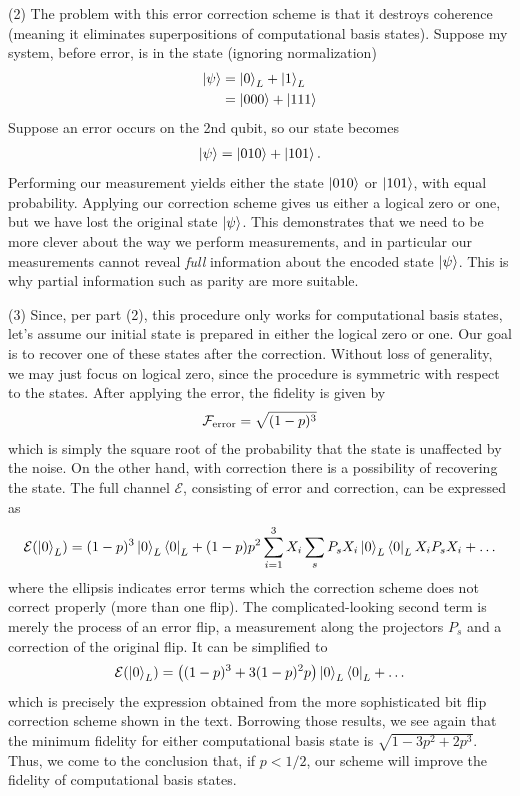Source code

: \documentclass{book}
\newcommand{\mc}[1]{\mathcal{#1}}
\begin{document}
    (2) The problem with this error correction scheme is that it destroys coherence (meaning it eliminates superpositions of computational basis states). Suppose my system, before error, is in the state (ignoring normalization)
    \begin{align}
        \ket{\psi} &= \ket{0}_L + \ket{1}_L \\
        &= \ket{000}+\ket{111}
    \end{align}
    Suppose an error occurs on the 2nd qubit, so our state becomes
    \begin{align}
        \ket{\psi} = \ket{010} + \ket{101}.
    \end{align}
    Performing our measurement yields either the state $\ket{010}$ or $\ket{101}$, with equal probability. Applying our correction scheme gives us either a logical zero or one, but we have lost the original state $\ket{\psi}$. This demonstrates that we need to be more clever about the way we perform measurements, and in particular our measurements cannot reveal \emph{full} information about the encoded state $\ket{\psi}$. This is why partial information such as parity are more suitable. 
    
    (3) Since, per part (2), this procedure only works for computational basis states, let's assume our initial state is prepared in either the logical zero or one. Our goal is to recover one of these states after the correction. Without loss of generality, we may just focus on logical zero, since the procedure is symmetric with respect to the states. After applying the error, the fidelity is given by 
    \begin{align}
        \mc{F}_{\rm error} = \sqrt{(1-p)^3}
    \end{align}
    which is simply the square root of the probability that the state is unaffected by the noise. On the other hand, with correction there is a possibility of recovering the state. The full channel $\mc{E}$, consisting of error and correction, can be expressed as
    \begin{align}
        \mc{E}(\ket{0}_L) = (1-p)^3\ket{0}_L\bra{0}_L + (1-p)p^2 \sum_{i=1}^3 X_i \sum_s P_s X_i \ket{0}_L\bra{0}_L X_i P_s X_i + \dots
    \end{align}
    where the ellipsis indicates error terms which the correction scheme does not correct properly (more than one flip). The complicated-looking second term is merely the process of an error flip, a measurement along the projectors $P_s$ and a correction of the original flip. It can be simplified to 
    \begin{align}
        \mc{E}(\ket{0}_L) = \left((1-p)^3+3(1-p)^2p\right)\ket{0}_L\bra{0}_L + \dots
    \end{align}
    which is precisely the expression obtained from the more sophisticated bit flip correction scheme shown in the text. Borrowing those results, we see again that the minimum fidelity for either computational basis state is $\sqrt{1-3p^2 + 2p^3}$. Thus, we come to the conclusion that, if $p < 1/2$, our scheme will improve the fidelity of computational basis states.
    
\end{document}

________

--- GOAL OF THE EXERCISE ---
Set the preceding data down again word for word, omitting images.

--- TASK ANSWER ---
Source code

: \documentclass{book}
\newcommand{\mc}[1]{\mathcal{#1}}
\begin{document}
    (2) The problem with this error correction scheme is that it destroys coherence (meaning it eliminates superpositions of computational basis states). Suppose my system, before error, is in the state (ignoring normalization)
    \begin{align}
        \ket{\psi} &= \ket{0}_L + \ket{1}_L \\
        &= \ket{000}+\ket{111}
    \end{align}
    Suppose an error occurs on the 2nd qubit, so our state becomes
    \begin{align}
        \ket{\psi} = \ket{010} + \ket{101}.
    \end{align}
    Performing our measurement yields either the state $\ket{010}$ or $\ket{101}$, with equal probability. Applying our correction scheme gives us either a logical zero or one, but we have lost the original state $\ket{\psi}$. This demonstrates that we need to be more clever about the way we perform measurements, and in particular our measurements cannot reveal \emph{full} information about the encoded state $\ket{\psi}$. This is why partial information such as parity are more suitable. 
    
    (3) Since, per part (2), this procedure only works for computational basis states, let's assume our initial state is prepared in either the logical zero or one. Our goal is to recover one of these states after the correction. Without loss of generality, we may just focus on logical zero, since the procedure is symmetric with respect to the states. After applying the error, the fidelity is given by 
    \begin{align}
        \mc{F}_{\rm error} = \sqrt{(1-p)^3}
    \end{align}
    which is simply the square root of the probability that the state is unaffected by the noise. On the other hand, with correction there is a possibility of recovering the state. The full channel $\mc{E}$, consisting of error and correction, can be expressed as
    \begin{align}
        \mc{E}(\ket{0}_L) = (1-p)^3\ket{0}_L\bra{0}_L + (1-p)p^2 \sum_{i=1}^3 X_i \sum_s P_s X_i \ket{0}_L\bra{0}_L X_i P_s X_i + \dots
    \end{align}
    where the ellipsis indicates error terms which the correction scheme does not correct properly (more than one flip). The complicated-looking second term is merely the process of an error flip, a measurement along the projectors $P_s$ and a correction of the original flip. It can be simplified to 
    \begin{align}
        \mc{E}(\ket{0}_L) = \left((1-p)^3+3(1-p)^2p\right)\ket{0}_L\bra{0}_L + \dots
    \end{align}
    which is precisely the expression obtained from the more sophisticated bit flip correction scheme shown in the text. Borrowing those results, we see again that the minimum fidelity for either computational basis state is $\sqrt{1-3p^2 + 2p^3}$. Thus, we come to the conclusion that, if $p < 1/2$, our scheme will improve the fidelity of computational basis states.
    
\end{document}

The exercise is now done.